Jerusalem, We Are Here is an interactive documentary project that aims to reunite a Palestinian audience with the neighbourhood from which they were expelled in 1948.
Part guided tour, part collective mapping activism, the project is the brainchild of director/producer Dorit Namaan, a film theorist and documentarist from Jerusalem, currently teaching at Queen’s University in Canada, and New York-based producer and curator, Livia Alexander.
‘Until this day, I find it very painful to come back. But now I’m preparing myself, I want to come and visit soon”
– Michael Moushabeck, Massachusetts
At the outset of the project, Dorit showed us a short film she had made of one such Palestinian ex-pat, Michael Moushabek, taking a kind of walking tour on Skype through Jerusalem’s Katamon district from his home in Massachusetts. The tour was an expression of a collective memory of streets and houses built and lived in by his parents, their parents, their families, friends, and peers, all likewise exiles.
Jerusalem, We Are Here is an extension of this one experience, multiplied into so many other stories, woven throughout a depiction of a neighbourhood not gone and not forgotten.
Dorit, along with fellow tour guides Mona Hajjar Halaby and Anwar Ben Badis, take us on a digital walking tour of our own, through the streets and sounds of Katamon. The tours are collage of Google Street Views stitched together with other panoramic imagery, videos, and stills, of far away music, and close up street noise, a tour guide’s voice at one’s side, conversing in Arabic or English about theatres and dances, embassies and monasteries, and the places that people used to call home.
This is Katamon from the twenties to the present, bound together with an interface that allows the audience add their own memories, in a communal effort to re-map Katamon, house by house.

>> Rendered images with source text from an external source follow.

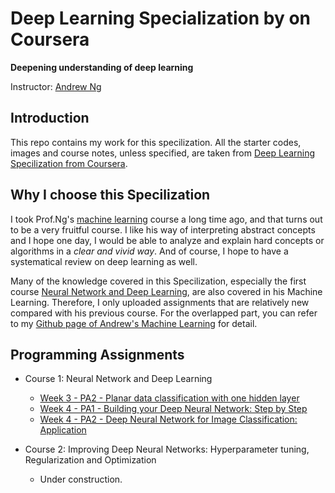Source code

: # Deep Learning Specialization by on Coursera

**Deepening understanding of deep learning**

Instructor: [Andrew Ng](http://www.andrewng.org/)

## Introduction

This repo contains my work for this specilization. All the starter codes, images and course notes, unless specified, are taken 
from [Deep Learning Specilization from Coursera](https://www.coursera.org/specializations/deep-learning).

## Why I choose this Specilization

I took Prof.Ng's [machine learning](https://www.coursera.org/learn/machine-learning) course a long time ago, and that turns out to be a very fruitful course. I like his way of 
interpreting abstract concepts and I hope one day, I would be able to analyze and explain hard concepts or algorithms in a *clear
and vivid way*. And of course, I hope to have a systematical review on deep learning as well. 

Many of the knowledge covered in this Specilization, especially the first course [Neural Network and Deep Learning](https://www.coursera.org/learn/neural-networks-deep-learning/home/welcome), 
are also covered in his Machine Learning. Therefore, I only uploaded assignments that are relatively new compared with his previous
course. For the overlapped part, you can refer to my [Github page of Andrew's Machine Learning](https://github.com/Bato803/Machine-Learning-with-Matlab/tree/master/Neural_Network_implementation) for
detail. 


## Programming Assignments

- Course 1: Neural Network and Deep Learning

  - [Week 3 - PA2 - Planar data classification with one hidden layer](https://github.com/Bato803/deeplearning.ai/blob/master/Neural%20Network%20and%20Deep%20Learning/Planar%2Bdata%2Bclassification%2Bwith%2Bone%2Bhidden%2Blayer%2Bv4.ipynb)
  - [Week 4 - PA1 - Building your Deep Neural Network: Step by Step](https://github.com/Bato803/deeplearning.ai/blob/master/Neural%20Network%20and%20Deep%20Learning/Building%2Byour%2BDeep%2BNeural%2BNetwork%2B-%2BStep%2Bby%2BStep%2Bv5.ipynb)
  - [Week 4 - PA2 - Deep Neural Network for Image Classification: Application](https://github.com/Bato803/deeplearning.ai/blob/master/Neural%20Network%20and%20Deep%20Learning/Deep%2BNeural%2BNetwork%2B-%2BApplication%2Bv3.ipynb)

- Course 2: Improving Deep Neural Networks: Hyperparameter tuning, Regularization and Optimization
  - Under construction. 
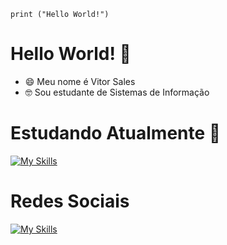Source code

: `print ("Hello World!")`

# Hello World! :wave:

* 😄 Meu nome é Vitor Sales
* 🤓 Sou estudante de Sistemas de Informação 

# Estudando Atualmente 📖

[![My Skills](https://skillicons.dev/icons?i=js,html,css,bootstrap,cs,figma,git,github)](https://skillicons.dev)

# Redes Sociais

[![My Skills](https://skillicons.dev/icons?i=linkedin,instagram,discord)](https://skillicons.dev)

At any point in the tour, one can slide into an overhead view of Katamon where contemporary street maps are combined with meticulously constructed overlays of old municipal survey drawings, post-war aerial photography, and modern day hi-res balloon photography.
Emotive storytelling with maps, and data, and archives is difficult. The human element is often buried by information. But here the visualization of ‘nostalgia, sorrow, and fleeting returns’ is in itself the embodiment of humanity. This project made itself in some ways.
Jerusalem, We Are Here premiered at Montreal’s RIDM film and interactive festival, in November 2016.